Your copy should repeat the data that follows exactly and contain no image.
#### Records for the exercise
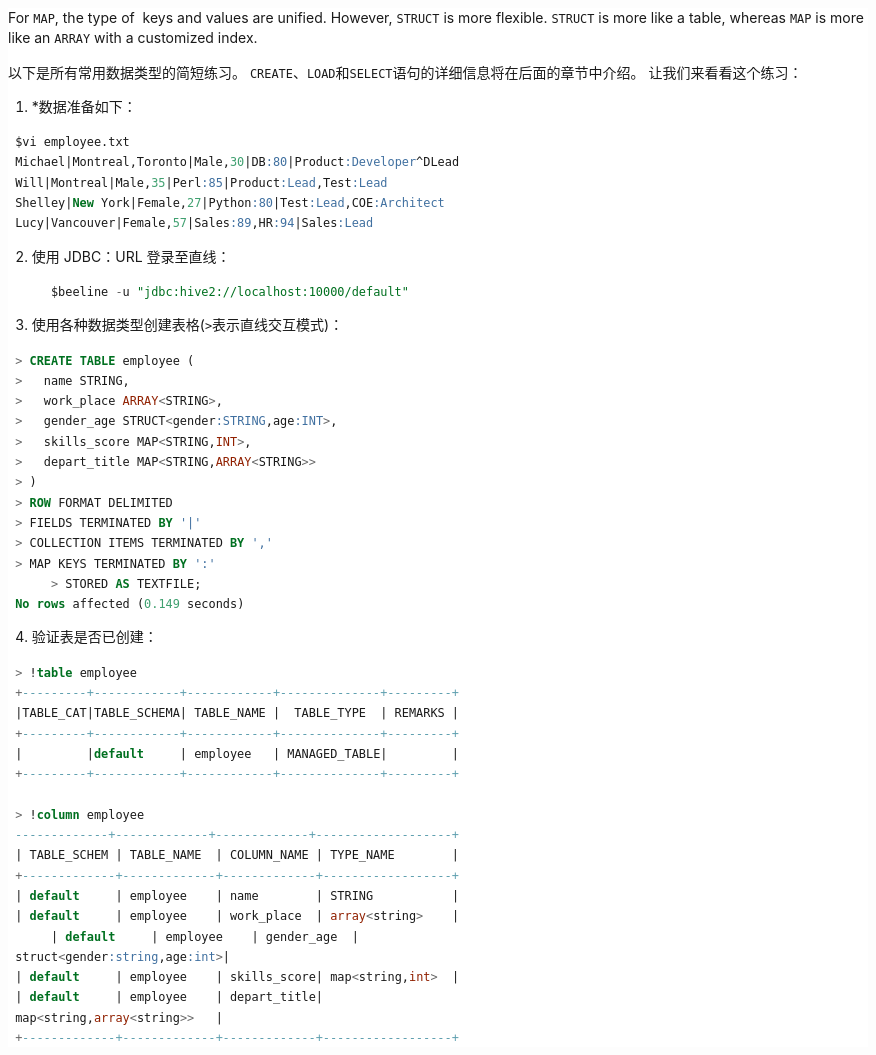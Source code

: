 For `MAP`, the type of  keys and values are unified. However, `STRUCT` is more flexible. `STRUCT` is more like a table, whereas `MAP` is more like an `ARRAY` with a customized index.

以下是所有常用数据类型的简短练习。 `CREATE`、`LOAD`和`SELECT`语句的详细信息将在后面的章节中介绍。 让我们来看看这个练习：

1.  *数据准备如下：

```sql
 $vi employee.txt
 Michael|Montreal,Toronto|Male,30|DB:80|Product:Developer^DLead
 Will|Montreal|Male,35|Perl:85|Product:Lead,Test:Lead
 Shelley|New York|Female,27|Python:80|Test:Lead,COE:Architect
 Lucy|Vancouver|Female,57|Sales:89,HR:94|Sales:Lead
```

2.  使用 JDBC：URL 登录至直线：

```sql
      $beeline -u "jdbc:hive2://localhost:10000/default"
```

3.  使用各种数据类型创建表格(`>`表示直线交互模式)：

```sql
 > CREATE TABLE employee (
 >   name STRING,
 >   work_place ARRAY<STRING>,
 >   gender_age STRUCT<gender:STRING,age:INT>,
 >   skills_score MAP<STRING,INT>,
 >   depart_title MAP<STRING,ARRAY<STRING>>
 > )
 > ROW FORMAT DELIMITED
 > FIELDS TERMINATED BY '|'
 > COLLECTION ITEMS TERMINATED BY ','
 > MAP KEYS TERMINATED BY ':'
      > STORED AS TEXTFILE;
 No rows affected (0.149 seconds) 
```

4.  验证表是否已创建：

```sql
 > !table employee
 +---------+------------+------------+--------------+---------+
 |TABLE_CAT|TABLE_SCHEMA| TABLE_NAME |  TABLE_TYPE  | REMARKS |
 +---------+------------+------------+--------------+---------+
 |         |default     | employee   | MANAGED_TABLE|         |
 +---------+------------+------------+--------------+---------+

 > !column employee
 -------------+-------------+-------------+-------------------+
 | TABLE_SCHEM | TABLE_NAME  | COLUMN_NAME | TYPE_NAME        |
 +-------------+-------------+-------------+------------------+
 | default     | employee    | name        | STRING           |
 | default     | employee    | work_place  | array<string>    |
      | default     | employee    | gender_age  |
 struct<gender:string,age:int>|
 | default     | employee    | skills_score| map<string,int>  |
 | default     | employee    | depart_title| 
 map<string,array<string>>   |
 +-------------+-------------+-------------+------------------+
```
########
Response area:
Source code

: For `MAP`, the type of  keys and values are unified. However, `STRUCT` is more flexible. `STRUCT` is more like a table, whereas `MAP` is more like an `ARRAY` with a customized index.

以下是所有常用数据类型的简短练习。 `CREATE`、`LOAD`和`SELECT`语句的详细信息将在后面的章节中介绍。 让我们来看看这个练习：

1.  *数据准备如下：

```sql
 $vi employee.txt
 Michael|Montreal,Toronto|Male,30|DB:80|Product:Developer^DLead
 Will|Montreal|Male,35|Perl:85|Product:Lead,Test:Lead
 Shelley|New York|Female,27|Python:80|Test:Lead,COE:Architect
 Lucy|Vancouver|Female,57|Sales:89,HR:94|Sales:Lead
```

2.  使用 JDBC：URL 登录至直线：

```sql
      $beeline -u "jdbc:hive2://localhost:10000/default"
```

3.  使用各种数据类型创建表格(`>`表示直线交互模式)：

```sql
 > CREATE TABLE employee (
 >   name STRING,
 >   work_place ARRAY<STRING>,
 >   gender_age STRUCT<gender:STRING,age:INT>,
 >   skills_score MAP<STRING,INT>,
 >   depart_title MAP<STRING,ARRAY<STRING>>
 > )
 > ROW FORMAT DELIMITED
 > FIELDS TERMINATED BY '|'
 > COLLECTION ITEMS TERMINATED BY ','
 > MAP KEYS TERMINATED BY ':'
      > STORED AS TEXTFILE;
 No rows affected (0.149 seconds) 
```

4.  验证表是否已创建：

```sql
 > !table employee
 +---------+------------+------------+--------------+---------+
 |TABLE_CAT|TABLE_SCHEMA| TABLE_NAME |  TABLE_TYPE  | REMARKS |
 +---------+------------+------------+--------------+---------+
 |         |default     | employee   | MANAGED_TABLE|         |
 +---------+------------+------------+--------------+---------+

 > !column employee
 -------------+-------------+-------------+-------------------+
 | TABLE_SCHEM | TABLE_NAME  | COLUMN_NAME | TYPE_NAME        |
 +-------------+-------------+-------------+------------------+
 | default     | employee    | name        | STRING           |
 | default     | employee    | work_place  | array<string>    |
      | default     | employee    | gender_age  |
 struct<gender:string,age:int>|
 | default     | employee    | skills_score| map<string,int>  |
 | default     | employee    | depart_title| 
 map<string,array<string>>   |
 +-------------+-------------+-------------+------------------+
```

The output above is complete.